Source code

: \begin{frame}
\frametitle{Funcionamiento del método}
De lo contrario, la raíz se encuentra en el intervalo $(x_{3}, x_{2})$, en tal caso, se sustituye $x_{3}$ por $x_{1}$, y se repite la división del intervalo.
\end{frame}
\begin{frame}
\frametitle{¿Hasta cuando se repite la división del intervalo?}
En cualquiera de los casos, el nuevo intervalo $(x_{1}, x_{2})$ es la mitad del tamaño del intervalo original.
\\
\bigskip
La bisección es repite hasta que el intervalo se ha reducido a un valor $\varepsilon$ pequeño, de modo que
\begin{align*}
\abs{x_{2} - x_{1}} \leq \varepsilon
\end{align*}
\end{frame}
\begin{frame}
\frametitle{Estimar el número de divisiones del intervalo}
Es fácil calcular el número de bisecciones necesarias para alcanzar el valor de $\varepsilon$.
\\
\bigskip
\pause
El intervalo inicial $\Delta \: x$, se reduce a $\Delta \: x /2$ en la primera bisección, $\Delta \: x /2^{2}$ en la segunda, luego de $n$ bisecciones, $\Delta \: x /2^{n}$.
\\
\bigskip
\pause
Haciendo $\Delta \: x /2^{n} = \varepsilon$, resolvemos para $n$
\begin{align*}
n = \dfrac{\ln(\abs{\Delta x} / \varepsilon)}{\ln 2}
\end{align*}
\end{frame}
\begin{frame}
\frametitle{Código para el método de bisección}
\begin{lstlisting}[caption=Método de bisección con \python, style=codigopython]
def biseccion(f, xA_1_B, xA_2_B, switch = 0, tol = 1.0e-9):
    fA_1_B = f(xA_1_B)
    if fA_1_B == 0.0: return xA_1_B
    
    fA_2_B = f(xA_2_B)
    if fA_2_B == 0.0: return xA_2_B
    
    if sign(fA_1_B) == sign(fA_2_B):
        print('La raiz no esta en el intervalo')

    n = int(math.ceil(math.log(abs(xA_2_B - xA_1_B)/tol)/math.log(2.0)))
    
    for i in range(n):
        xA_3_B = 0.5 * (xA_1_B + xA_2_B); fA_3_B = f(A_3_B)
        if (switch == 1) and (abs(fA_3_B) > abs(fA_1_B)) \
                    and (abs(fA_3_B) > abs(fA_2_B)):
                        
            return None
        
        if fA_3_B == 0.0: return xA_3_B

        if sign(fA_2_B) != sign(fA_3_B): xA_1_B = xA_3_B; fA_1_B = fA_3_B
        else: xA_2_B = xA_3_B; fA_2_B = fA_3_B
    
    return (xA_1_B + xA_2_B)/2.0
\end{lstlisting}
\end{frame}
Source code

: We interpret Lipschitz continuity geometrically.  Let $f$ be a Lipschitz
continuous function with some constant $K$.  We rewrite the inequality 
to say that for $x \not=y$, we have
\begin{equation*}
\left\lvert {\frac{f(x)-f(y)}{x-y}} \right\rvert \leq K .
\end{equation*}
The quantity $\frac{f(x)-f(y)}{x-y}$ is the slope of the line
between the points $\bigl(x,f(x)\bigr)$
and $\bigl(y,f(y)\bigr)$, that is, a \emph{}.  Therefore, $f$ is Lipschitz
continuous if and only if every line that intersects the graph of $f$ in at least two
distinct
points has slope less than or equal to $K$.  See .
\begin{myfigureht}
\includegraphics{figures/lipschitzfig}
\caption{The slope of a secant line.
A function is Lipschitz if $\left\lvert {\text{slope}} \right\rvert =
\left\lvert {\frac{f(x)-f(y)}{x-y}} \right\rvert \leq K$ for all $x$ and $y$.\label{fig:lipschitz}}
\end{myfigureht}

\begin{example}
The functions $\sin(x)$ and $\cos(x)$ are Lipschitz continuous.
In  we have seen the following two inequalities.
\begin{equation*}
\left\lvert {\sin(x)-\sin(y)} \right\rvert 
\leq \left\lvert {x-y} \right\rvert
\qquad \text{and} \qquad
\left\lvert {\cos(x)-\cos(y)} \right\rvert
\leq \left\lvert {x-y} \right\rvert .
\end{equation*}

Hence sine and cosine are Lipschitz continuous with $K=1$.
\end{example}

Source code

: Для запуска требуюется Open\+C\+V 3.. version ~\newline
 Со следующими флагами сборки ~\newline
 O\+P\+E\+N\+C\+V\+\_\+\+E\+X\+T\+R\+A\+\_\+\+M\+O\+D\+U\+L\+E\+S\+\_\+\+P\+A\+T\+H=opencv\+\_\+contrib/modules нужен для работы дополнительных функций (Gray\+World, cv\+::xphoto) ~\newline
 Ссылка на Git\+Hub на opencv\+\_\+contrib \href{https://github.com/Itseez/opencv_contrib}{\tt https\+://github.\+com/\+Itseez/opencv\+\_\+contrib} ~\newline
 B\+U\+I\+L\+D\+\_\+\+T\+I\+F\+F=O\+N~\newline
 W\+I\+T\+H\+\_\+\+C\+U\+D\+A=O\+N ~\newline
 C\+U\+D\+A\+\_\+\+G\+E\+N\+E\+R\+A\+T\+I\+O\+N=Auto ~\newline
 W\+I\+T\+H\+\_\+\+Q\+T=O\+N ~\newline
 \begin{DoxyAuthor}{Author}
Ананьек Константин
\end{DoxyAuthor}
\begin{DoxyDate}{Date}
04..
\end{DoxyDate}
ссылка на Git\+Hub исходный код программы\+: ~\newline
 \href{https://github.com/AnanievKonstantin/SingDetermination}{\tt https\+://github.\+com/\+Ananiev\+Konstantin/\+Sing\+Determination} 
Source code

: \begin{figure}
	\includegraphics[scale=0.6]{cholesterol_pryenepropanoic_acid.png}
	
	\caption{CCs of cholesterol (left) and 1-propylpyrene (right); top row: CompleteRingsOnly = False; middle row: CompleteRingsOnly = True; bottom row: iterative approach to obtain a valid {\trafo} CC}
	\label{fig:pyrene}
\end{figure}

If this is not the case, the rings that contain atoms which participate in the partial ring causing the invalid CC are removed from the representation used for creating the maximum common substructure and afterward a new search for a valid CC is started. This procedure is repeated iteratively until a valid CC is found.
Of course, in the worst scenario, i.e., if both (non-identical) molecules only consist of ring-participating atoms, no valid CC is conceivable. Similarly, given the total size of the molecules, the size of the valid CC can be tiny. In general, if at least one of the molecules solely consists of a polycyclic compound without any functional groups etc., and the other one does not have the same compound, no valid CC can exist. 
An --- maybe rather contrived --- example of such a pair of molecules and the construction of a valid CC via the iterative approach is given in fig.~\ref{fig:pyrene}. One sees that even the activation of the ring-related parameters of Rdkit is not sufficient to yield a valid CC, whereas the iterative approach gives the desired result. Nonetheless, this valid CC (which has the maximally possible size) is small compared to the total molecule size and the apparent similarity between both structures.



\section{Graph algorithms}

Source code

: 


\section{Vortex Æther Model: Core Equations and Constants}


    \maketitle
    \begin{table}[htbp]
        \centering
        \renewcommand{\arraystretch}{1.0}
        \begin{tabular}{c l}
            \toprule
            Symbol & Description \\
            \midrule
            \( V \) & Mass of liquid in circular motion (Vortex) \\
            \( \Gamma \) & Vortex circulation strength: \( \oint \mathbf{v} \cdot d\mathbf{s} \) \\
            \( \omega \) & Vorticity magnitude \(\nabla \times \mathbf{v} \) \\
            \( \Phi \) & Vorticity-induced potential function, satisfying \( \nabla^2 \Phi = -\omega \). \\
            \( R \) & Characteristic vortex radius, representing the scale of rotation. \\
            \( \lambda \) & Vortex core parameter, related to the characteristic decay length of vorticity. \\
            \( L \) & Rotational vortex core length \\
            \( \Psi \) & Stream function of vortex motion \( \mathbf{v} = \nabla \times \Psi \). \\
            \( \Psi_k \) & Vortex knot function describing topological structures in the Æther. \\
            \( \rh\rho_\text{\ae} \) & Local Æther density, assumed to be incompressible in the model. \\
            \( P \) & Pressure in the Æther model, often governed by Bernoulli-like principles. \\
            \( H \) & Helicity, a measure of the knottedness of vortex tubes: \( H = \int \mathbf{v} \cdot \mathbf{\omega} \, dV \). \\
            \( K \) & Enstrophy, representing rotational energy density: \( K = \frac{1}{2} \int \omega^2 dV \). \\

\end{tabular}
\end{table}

_Action item_:
Select the lines from the entries that include the word "scale".

_Task solution_:
	\includegraphics[scale=0.6]{cholesterol_pryenepropanoic_acid.png}
            \( R \) & Characteristic vortex radius, representing the scale of rotation. \\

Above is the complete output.